Grande Encyclopédie Larousse 1971-1976Éd. 1971-1976
F

France (suite)

Situation actuelle de la littérature française

V. L. Saulnier écrit : « La liquidation du romantisme, tel pourrait bien être le grand fait littéraire du xxe s., à peu près acquis vers le milieu de sa course, après le double ébranlement des guerres mondiales. Le romantisme s’affirmait comme une restauration des valeurs du cœur : nous vivons dans un monde réaliste, sportif et technicien ; comme un culte des valeurs patriotiques : tout l’effort est aujourd’hui pour instituer des autorités au-dessus des nations ; comme un élan de l’individualisme : nous sommes au temps de l’homme social. Il était en lui un dilettantisme : et nous vivons dans un monde haletant ; en lui, une religion des vastes espoirs : le grand scrupule est aujourd’hui d’éviter les illusions, pour tâcher d’éloigner le pire. Quand on cherche dans quelle mesure la littérature actuelle demeure tributaire du romantisme, on en arrive à se demander si elle lui doit beaucoup plus que l’invention du roman moderne. » On aura pu voir les distances que nous avons prises, dans le détail, avec cette thèse ; reste que, sur le fond, nous ne pouvons qu’y ajouter foi, nous qui sommes contemporains de la « crise » que traverse présentement la littérature française, et le roman au premier chef : la poésie vivante de 1973, c’est la publicité quotidienne et non l’ésotérisme caduc des chapelles littéraires ; face à la littérature d’outre-Atlantique, où des procédés importés de la technique cinématographique aboutissent à une « littérature du comportement », le roman en France reste la proie des recherches formelles.

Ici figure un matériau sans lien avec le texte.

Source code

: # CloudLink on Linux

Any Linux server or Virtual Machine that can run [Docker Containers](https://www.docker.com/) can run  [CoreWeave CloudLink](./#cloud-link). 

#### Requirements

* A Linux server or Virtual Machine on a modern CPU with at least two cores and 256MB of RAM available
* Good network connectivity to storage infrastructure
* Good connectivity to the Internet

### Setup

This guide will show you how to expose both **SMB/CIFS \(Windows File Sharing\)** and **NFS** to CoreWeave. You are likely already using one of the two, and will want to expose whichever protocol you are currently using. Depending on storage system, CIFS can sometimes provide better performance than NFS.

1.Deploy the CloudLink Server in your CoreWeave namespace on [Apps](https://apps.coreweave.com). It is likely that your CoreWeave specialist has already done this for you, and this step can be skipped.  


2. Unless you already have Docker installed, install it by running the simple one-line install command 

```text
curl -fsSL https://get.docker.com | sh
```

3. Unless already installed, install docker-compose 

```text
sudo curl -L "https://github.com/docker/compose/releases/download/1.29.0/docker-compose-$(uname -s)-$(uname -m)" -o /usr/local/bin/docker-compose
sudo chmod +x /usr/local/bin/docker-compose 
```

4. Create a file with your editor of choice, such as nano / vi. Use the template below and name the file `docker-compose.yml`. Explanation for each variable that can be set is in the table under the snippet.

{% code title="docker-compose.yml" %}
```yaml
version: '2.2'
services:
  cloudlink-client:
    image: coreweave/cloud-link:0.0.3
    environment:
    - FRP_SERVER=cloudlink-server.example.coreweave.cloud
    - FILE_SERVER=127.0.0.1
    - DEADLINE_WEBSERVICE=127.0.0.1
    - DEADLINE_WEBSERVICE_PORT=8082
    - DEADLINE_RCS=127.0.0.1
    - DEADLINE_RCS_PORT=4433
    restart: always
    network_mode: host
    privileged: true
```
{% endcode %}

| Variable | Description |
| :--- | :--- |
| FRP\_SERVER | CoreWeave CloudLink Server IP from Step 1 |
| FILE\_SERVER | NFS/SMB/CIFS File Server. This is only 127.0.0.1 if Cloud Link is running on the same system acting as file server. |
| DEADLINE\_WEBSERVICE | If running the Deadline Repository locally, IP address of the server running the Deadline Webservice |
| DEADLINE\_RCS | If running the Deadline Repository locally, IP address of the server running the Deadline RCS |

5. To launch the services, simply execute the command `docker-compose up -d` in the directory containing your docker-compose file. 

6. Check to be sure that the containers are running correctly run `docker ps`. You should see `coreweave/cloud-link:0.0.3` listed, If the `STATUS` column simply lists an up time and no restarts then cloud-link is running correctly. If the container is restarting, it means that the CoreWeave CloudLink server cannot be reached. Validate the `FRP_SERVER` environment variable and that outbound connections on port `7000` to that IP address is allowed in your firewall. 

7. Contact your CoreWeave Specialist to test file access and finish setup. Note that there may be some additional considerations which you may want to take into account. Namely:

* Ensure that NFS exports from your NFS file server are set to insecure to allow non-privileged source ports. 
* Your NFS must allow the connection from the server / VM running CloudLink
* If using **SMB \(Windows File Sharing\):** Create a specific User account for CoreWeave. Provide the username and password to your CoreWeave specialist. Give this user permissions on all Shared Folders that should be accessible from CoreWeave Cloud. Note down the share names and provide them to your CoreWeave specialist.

C’est ainsi que l’on a pu assister, durant les décennies 1950-1960 et 1960-1970, à un double mouvement « avant-gardiste » dans la France littéraire. Le premier moment de cette recherche s’attache à donner une postérité à l’ambition du « roman pur » : c’est le « nouveau roman ». Il se propose essentiellement de renouveler les « formes » du récit : à travers le refus du « personnage » traditionnel et de la psychologie « balzacienne », ce qui est en cause, c’est la notion même d’« écriture » ; le décentrement du regard, de l’homme à l’univers d’objets qui l’environne, implique en effet la subordination du style à l’écriture, c’est-à-dire la substitution du jeu avec le lecteur par la neutralité méticuleuse d’une rigueur toute géométrique dans le « tracé ». Une telle prise de position récuse l’engagement, ce qui n’est pas le cas du second moment de cette littérature de recherche, lequel, groupé autour de la revue Tel Quel et du « collectif » Change, frères ennemis dans la lutte commune, prend pour thème majeur l’alliance de cette pratique littéraire nouvelle, poétique et critique avant d’être romanesque, et d’une théorie politique révolutionnaire. Ce qui unit ces deux moments, c’est la fascination exercée par les sciences exactes ; ce qui les sépare, c’est la tentative de rationalisation, faite par le second, de cette emprise à travers sa mise en œuvre dans les sciences humaines.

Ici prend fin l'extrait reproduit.